Up through the line that contains "Cus D Amato, juga", retype the entries exactly, beginning at the very first line.
━━ Data supplied
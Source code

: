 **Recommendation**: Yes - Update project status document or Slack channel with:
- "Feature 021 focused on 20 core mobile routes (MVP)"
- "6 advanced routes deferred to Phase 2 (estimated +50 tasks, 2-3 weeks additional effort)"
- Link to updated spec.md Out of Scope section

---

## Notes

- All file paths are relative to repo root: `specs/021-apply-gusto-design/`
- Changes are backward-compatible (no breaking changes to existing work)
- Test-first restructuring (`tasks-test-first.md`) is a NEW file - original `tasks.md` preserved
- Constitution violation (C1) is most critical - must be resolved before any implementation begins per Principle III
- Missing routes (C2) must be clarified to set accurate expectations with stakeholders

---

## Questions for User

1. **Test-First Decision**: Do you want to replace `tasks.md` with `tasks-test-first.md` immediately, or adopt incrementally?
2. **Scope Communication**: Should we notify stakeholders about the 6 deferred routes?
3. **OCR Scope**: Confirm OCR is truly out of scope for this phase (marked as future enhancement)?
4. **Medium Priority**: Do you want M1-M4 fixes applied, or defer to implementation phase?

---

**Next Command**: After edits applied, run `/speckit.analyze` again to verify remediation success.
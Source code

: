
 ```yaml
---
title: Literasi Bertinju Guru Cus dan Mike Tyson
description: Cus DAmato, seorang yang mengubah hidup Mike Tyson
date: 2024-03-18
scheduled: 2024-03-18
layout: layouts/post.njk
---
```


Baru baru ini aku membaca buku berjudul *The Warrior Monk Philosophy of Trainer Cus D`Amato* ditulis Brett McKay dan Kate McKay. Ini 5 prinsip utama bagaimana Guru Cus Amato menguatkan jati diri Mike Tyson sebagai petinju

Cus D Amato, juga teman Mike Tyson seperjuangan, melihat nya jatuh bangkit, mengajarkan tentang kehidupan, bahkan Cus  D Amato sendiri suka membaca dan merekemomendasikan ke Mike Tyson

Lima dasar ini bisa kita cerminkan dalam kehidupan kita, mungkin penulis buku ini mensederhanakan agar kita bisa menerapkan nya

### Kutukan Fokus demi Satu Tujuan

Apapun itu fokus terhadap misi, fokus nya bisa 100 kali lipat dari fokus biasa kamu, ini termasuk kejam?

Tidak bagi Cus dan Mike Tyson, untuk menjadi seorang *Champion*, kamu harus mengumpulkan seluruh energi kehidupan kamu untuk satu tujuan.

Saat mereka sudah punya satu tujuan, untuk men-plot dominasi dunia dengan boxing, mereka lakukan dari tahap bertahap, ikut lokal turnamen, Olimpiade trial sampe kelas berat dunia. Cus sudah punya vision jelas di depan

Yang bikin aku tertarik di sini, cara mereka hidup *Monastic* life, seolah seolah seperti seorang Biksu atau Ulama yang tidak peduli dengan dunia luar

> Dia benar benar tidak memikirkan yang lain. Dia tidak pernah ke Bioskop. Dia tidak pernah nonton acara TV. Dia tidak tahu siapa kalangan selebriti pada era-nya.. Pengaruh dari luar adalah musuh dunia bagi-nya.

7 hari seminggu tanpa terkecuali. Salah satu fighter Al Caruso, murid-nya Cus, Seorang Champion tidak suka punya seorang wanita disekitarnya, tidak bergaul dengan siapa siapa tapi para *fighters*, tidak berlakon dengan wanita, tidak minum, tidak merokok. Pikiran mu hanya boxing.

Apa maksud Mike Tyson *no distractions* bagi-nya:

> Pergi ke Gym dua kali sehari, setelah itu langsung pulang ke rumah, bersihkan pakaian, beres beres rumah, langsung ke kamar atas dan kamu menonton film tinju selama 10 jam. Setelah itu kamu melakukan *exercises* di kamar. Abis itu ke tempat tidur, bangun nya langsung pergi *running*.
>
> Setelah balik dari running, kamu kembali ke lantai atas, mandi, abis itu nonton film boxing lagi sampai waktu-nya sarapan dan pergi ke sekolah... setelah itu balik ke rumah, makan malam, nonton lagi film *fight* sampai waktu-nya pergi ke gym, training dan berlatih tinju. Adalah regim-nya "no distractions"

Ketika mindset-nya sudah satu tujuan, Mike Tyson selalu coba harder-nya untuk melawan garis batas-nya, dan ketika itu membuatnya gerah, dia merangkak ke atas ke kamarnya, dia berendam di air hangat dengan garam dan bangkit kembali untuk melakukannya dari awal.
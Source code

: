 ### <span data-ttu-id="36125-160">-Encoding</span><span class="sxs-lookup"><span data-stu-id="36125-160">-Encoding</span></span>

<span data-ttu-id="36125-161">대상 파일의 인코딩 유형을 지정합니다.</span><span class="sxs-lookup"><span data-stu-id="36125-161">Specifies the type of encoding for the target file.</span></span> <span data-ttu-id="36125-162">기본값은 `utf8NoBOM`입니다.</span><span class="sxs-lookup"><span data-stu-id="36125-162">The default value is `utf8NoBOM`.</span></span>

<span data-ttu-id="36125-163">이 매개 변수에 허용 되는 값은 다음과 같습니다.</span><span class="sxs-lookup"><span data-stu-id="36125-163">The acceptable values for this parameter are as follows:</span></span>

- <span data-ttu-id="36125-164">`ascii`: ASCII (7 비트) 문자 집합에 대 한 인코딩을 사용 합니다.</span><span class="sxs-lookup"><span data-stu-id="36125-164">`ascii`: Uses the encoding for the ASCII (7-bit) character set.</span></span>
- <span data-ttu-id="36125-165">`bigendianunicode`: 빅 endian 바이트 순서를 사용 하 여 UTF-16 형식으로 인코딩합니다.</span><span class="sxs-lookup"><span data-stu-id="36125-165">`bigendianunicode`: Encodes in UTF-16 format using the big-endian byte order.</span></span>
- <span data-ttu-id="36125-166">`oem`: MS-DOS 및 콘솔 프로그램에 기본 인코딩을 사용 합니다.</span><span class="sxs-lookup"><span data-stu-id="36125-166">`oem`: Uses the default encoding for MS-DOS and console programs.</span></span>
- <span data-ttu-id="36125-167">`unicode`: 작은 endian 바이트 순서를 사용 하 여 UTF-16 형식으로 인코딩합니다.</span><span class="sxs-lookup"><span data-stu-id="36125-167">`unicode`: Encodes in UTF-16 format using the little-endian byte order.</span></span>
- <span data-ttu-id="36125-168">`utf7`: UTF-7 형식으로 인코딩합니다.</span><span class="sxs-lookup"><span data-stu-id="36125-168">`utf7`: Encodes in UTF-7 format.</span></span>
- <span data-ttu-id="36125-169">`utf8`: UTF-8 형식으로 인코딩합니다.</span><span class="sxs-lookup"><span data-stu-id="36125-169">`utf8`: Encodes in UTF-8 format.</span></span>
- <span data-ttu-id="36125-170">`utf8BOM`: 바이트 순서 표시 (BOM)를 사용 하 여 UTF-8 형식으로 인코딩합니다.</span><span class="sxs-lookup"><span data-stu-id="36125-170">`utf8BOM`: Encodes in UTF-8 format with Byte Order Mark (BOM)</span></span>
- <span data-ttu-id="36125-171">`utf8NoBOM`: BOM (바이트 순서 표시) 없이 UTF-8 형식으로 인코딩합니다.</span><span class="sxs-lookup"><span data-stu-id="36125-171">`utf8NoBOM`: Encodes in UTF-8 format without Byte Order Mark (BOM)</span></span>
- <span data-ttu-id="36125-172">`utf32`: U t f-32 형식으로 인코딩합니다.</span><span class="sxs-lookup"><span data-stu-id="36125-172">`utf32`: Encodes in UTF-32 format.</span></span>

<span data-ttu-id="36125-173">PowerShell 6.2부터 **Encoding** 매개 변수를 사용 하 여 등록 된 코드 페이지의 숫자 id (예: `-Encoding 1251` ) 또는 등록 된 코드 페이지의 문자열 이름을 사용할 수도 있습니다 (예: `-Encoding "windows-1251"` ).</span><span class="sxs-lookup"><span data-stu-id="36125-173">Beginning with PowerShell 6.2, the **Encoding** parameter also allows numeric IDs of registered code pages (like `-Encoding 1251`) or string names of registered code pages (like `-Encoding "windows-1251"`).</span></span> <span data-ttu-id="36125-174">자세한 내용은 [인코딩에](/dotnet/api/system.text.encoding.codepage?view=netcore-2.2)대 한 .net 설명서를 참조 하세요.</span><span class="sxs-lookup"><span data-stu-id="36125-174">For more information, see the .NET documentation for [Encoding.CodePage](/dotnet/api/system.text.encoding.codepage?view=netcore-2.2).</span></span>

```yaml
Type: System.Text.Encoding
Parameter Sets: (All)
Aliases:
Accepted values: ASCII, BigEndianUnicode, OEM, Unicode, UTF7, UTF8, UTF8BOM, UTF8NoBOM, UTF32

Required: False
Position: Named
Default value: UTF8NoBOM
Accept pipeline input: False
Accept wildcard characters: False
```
━━━━
Answer below:
Source code

: **Recommendation**: Yes - Update project status document or Slack channel with:
- "Feature 021 focused on 20 core mobile routes (MVP)"
- "6 advanced routes deferred to Phase 2 (estimated +50 tasks, 2-3 weeks additional effort)"
- Link to updated spec.md Out of Scope section

---

## Notes

- All file paths are relative to repo root: `specs/021-apply-gusto-design/`
- Changes are backward-compatible (no breaking changes to existing work)
- Test-first restructuring (`tasks-test-first.md`) is a NEW file - original `tasks.md` preserved
- Constitution violation (C1) is most critical - must be resolved before any implementation begins per Principle III
- Missing routes (C2) must be clarified to set accurate expectations with stakeholders

---

## Questions for User

1. **Test-First Decision**: Do you want to replace `tasks.md` with `tasks-test-first.md` immediately, or adopt incrementally?
2. **Scope Communication**: Should we notify stakeholders about the 6 deferred routes?
3. **OCR Scope**: Confirm OCR is truly out of scope for this phase (marked as future enhancement)?
4. **Medium Priority**: Do you want M1-M4 fixes applied, or defer to implementation phase?

---

**Next Command**: After edits applied, run `/speckit.analyze` again to verify remediation success.
Source code

:
 ```yaml
---
title: Literasi Bertinju Guru Cus dan Mike Tyson
description: Cus DAmato, seorang yang mengubah hidup Mike Tyson
date: 2024-03-18
scheduled: 2024-03-18
layout: layouts/post.njk
---
```


Baru baru ini aku membaca buku berjudul *The Warrior Monk Philosophy of Trainer Cus D`Amato* ditulis Brett McKay dan Kate McKay. Ini 5 prinsip utama bagaimana Guru Cus Amato menguatkan jati diri Mike Tyson sebagai petinju

Cus D Amato, juga teman Mike Tyson seperjuangan, melihat nya jatuh bangkit, mengajarkan tentang kehidupan, bahkan Cus  D Amato sendiri suka membaca dan merekemomendasikan ke Mike Tyson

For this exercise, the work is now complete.